Why? Because it is a medication that is designed to address a symptom of type 2 diabetes, an elevated blood sugar, and thus is a treatment TWO degrees removed from the CAUSE of the disease: INSULIN RESISTANCE. This treatment increases insulin either from “your within” (your pancreas) or, as the disease progresses (as you doctor believes it will), direct injections of insulin. To be sure, increasing insulin will lower your blood sugar… but at what cost? You’ve exhausted your pancreas and become an “insulin dependent” type 2. That is the WORST thing you can do!

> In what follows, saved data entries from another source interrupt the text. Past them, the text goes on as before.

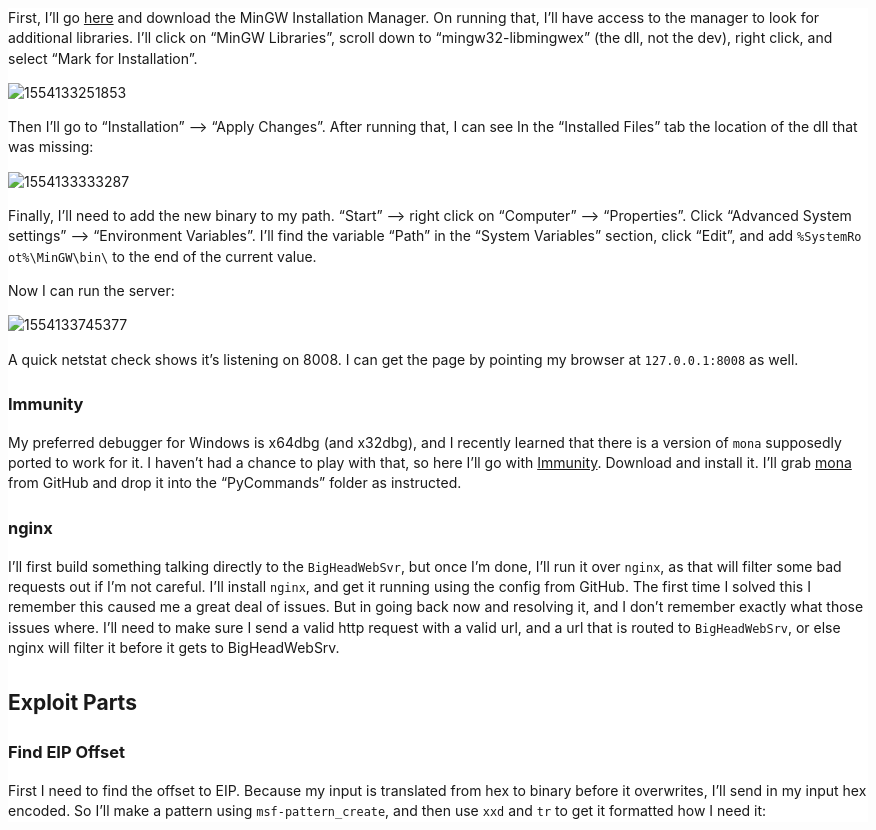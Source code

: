 First, I’ll go [here](https://osdn.net/projects/mingw/releases) and download
the MinGW Installation Manager. On running that, I’ll have access to the
manager to look for additional libraries. I’ll click on “MinGW Libraries”,
scroll down to “mingw32-libmingwex” (the dll, not the dev), right click, and
select “Mark for Installation”.

![1554133251853](https://0xdfimages.gitlab.io/img/1554133251853.png)

Then I’ll go to “Installation” –> “Apply Changes”. After running that, I can
see In the “Installed Files” tab the location of the dll that was missing:

![1554133333287](https://0xdfimages.gitlab.io/img/1554133333287.png)

Finally, I’ll need to add the new binary to my path. “Start” –> right click on
“Computer” –> “Properties”. Click “Advanced System settings” –> “Environment
Variables”. I’ll find the variable “Path” in the “System Variables” section,
click “Edit”, and add `%SystemRoot%\MinGW\bin\` to the end of the current
value.

Now I can run the server:

![1554133745377](https://0xdfimages.gitlab.io/img/1554133745377.png)

A quick netstat check shows it’s listening on 8008. I can get the page by
pointing my browser at `127.0.0.1:8008` as well.

### Immunity

My preferred debugger for Windows is x64dbg (and x32dbg), and I recently
learned that there is a version of `mona` supposedly ported to work for it. I
haven’t had a chance to play with that, so here I’ll go with
[Immunity](https://www.immunityinc.com/products/debugger/). Download and
install it. I’ll grab [mona](https://github.com/corelan/mona) from GitHub and
drop it into the “PyCommands” folder as instructed.

### nginx

I’ll first build something talking directly to the `BigHeadWebSvr`, but once
I’m done, I’ll run it over `nginx`, as that will filter some bad requests out
if I’m not careful. I’ll install `nginx`, and get it running using the config
from GitHub. The first time I solved this I remember this caused me a great
deal of issues. But in going back now and resolving it, and I don’t remember
exactly what those issues where. I’ll need to make sure I send a valid http
request with a valid url, and a url that is routed to `BigHeadWebSrv`, or else
nginx will filter it before it gets to BigHeadWebSrv.

## Exploit Parts

### Find EIP Offset

First I need to find the offset to EIP. Because my input is translated from
hex to binary before it overwrites, I’ll send in my input hex encoded. So I’ll
make a pattern using `msf-pattern_create`, and then use `xxd` and `tr` to get
it formatted how I need it:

A better treatment, just ONE degree removed, would be to take a medication that suppresses unneeded/unwanted glucose production by the liver and improves your insulin sensitivity (the opposite of Insulin Resistance). That medicine is Metformin. If the dosage is titrated (started as a low dose and slowly increased), the gut tolerates it well. It has virtually no other side effects and some salutary effects (longevity) not yet fully understood.
By lowering glucose production and facilitating glucose uptake at the cellular level, treatment with Metformin accomplishes the same goal (lowering blood glucose) without putting any stress on your already overworked pancreas. This treatment is thus one degree closer to the cause of your type 2 diabetes: INSULIN RESISTANCE. 

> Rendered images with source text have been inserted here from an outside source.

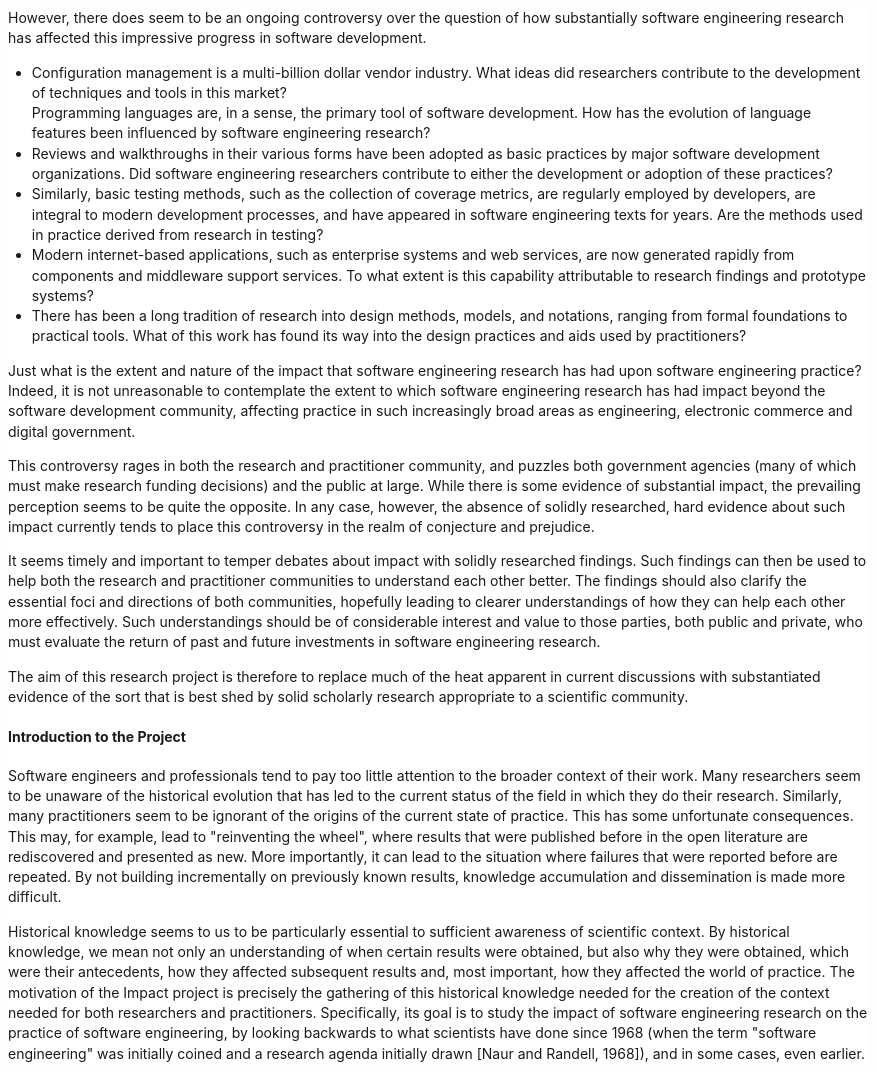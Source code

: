 However, there does seem to be an ongoing controversy over the question of how substantially software engineering research has affected this impressive progress in software development.

*   Configuration management is a multi-billion dollar vendor industry. What ideas did researchers contribute to the development of techniques and tools in this market?  
    Programming languages are, in a sense, the primary tool of software development. How has the evolution of language features been influenced by software engineering research?
*   Reviews and walkthroughs in their various forms have been adopted as basic practices by major software development organizations. Did software engineering researchers contribute to either the development or adoption of these practices?
*   Similarly, basic testing methods, such as the collection of coverage metrics, are regularly employed by developers, are integral to modern development processes, and have appeared in software engineering texts for years. Are the methods used in practice derived from research in testing?
*   Modern internet-based applications, such as enterprise systems and web services, are now generated rapidly from components and middleware support services. To what extent is this capability attributable to research findings and prototype systems?
*   There has been a long tradition of research into design methods, models, and notations, ranging from formal foundations to practical tools. What of this work has found its way into the design practices and aids used by practitioners?

Just what is the extent and nature of the impact that software engineering research has had upon software engineering practice? Indeed, it is not unreasonable to contemplate the extent to which software engineering research has had impact beyond the software development community, affecting practice in such increasingly broad areas as engineering, electronic commerce and digital government.

This controversy rages in both the research and practitioner community, and puzzles both government agencies (many of which must make research funding decisions) and the public at large. While there is some evidence of substantial impact, the prevailing perception seems to be quite the opposite. In any case, however, the absence of solidly researched, hard evidence about such impact currently tends to place this controversy in the realm of conjecture and prejudice.

It seems timely and important to temper debates about impact with solidly researched findings. Such findings can then be used to help both the research and practitioner communities to understand each other better. The findings should also clarify the essential foci and directions of both communities, hopefully leading to clearer understandings of how they can help each other more effectively. Such understandings should be of considerable interest and value to those parties, both public and private, who must evaluate the return of past and future investments in software engineering research.

The aim of this research project is therefore to replace much of the heat apparent in current discussions with substantiated evidence of the sort that is best shed by solid scholarly research appropriate to a scientific community.

#### Introduction to the Project

Software engineers and professionals tend to pay too little attention to the broader context of their work. Many researchers seem to be unaware of the historical evolution that has led to the current status of the field in which they do their research. Similarly, many practitioners seem to be ignorant of the origins of the current state of practice. This has some unfortunate consequences. This may, for example, lead to "reinventing the wheel", where results that were published before in the open literature are rediscovered and presented as new. More importantly, it can lead to the situation where failures that were reported before are repeated. By not building incrementally on previously known results, knowledge accumulation and dissemination is made more difficult.

Historical knowledge seems to us to be particularly essential to sufficient awareness of scientific context. By historical knowledge, we mean not only an understanding of when certain results were obtained, but also why they were obtained, which were their antecedents, how they affected subsequent results and, most important, how they affected the world of practice. The motivation of the Impact project is precisely the gathering of this historical knowledge needed for the creation of the context needed for both researchers and practitioners. Specifically, its goal is to study the impact of software engineering research on the practice of software engineering, by looking backwards to what scientists have done since 1968 (when the term "software engineering" was initially coined and a research agenda initially drawn \[Naur and Randell, 1968\]), and in some cases, even earlier.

The best treatment, a DIRECT treatment, then, would be one that doesn’t cause your blood glucose level to rise in the first place. But, remember, if you’re a typ2e 2 or prediabetic, you have Insulin Resistance. Because of a genetic predisposition and eating for many years a diet very high (60%+) in carbohydrates, especially refined and processed carbs and simple sugars, your body developed resistance to the glucose transporter hormone, INSULIN.
Refined and processed carbs like flour and starches are the worst; they’re almost all glucose. At least cane sugar is half glucose and half fructose. But fructose is processed by the liver to become either glucose, or if your liver is full of stored glucose (glycogen), your body converts it via lipogenesis to fat. Besides added pounds, this produces its own set of problems, including NAFLD, non-alcoholic fatty liver disease, or worse, NASH, non-alcoholic steatohepatitis.
So, if you’re a type 2 or prediabetic, how do you prevent an elevated blood glucose? Clue: It’s NOT a drug, so your doctor can’t write a script for it. It’s a patient-directed treatment. Don’t eat foods that digest quickly and easily to glucose. If you don’t eat foods that digest to glucose (carbs), your blood “sugar” cannot become elevated!
Those foods would be 1) the refined and processed foods and the so-called “complex” carbohydrates (a criminal misnomer if ever there was one). They are just long-chain glucose molecules which break down to simple glucose when digested; and 2) the simple sugars, like sucrose (cane sugar), lactose (as found in milk and yogurt).
As bad as table (cane) sugar is, (and honey and maple syrup and agave), most yogurts are worse, especially the non-fat ones. In place of fat, sugars and other carbs are added, and then fruit syrup and fruit, both virtually 100% “sugar.” If you question this, ask yourself, does fruit contain any of the other two macronutrients, protein or fat? If not, it is 100% carbohydrate (sugar). And breads! Besides, flour (a highly processed carb), and water, the third ingredient in almost every loaf of bread is sugar. Even those “sprouting” breads are maltose, a disaccharide (double sugar).
So, what are your options: 1) WORST: 2 steps removed. You can beat up your pancreas by taking a sulfonylurea or a once-a-week injectable that does the same thing, or 2) BETTER: 1 step removed. You can take Metformin to suppress unwanted glucose, or 3) BEST: directly address your Insulin Resistance. You can eat fewer carbs, to keep your blood glucose level lower and stable, and avoid having to take more meds and face the “the dreaded complications.”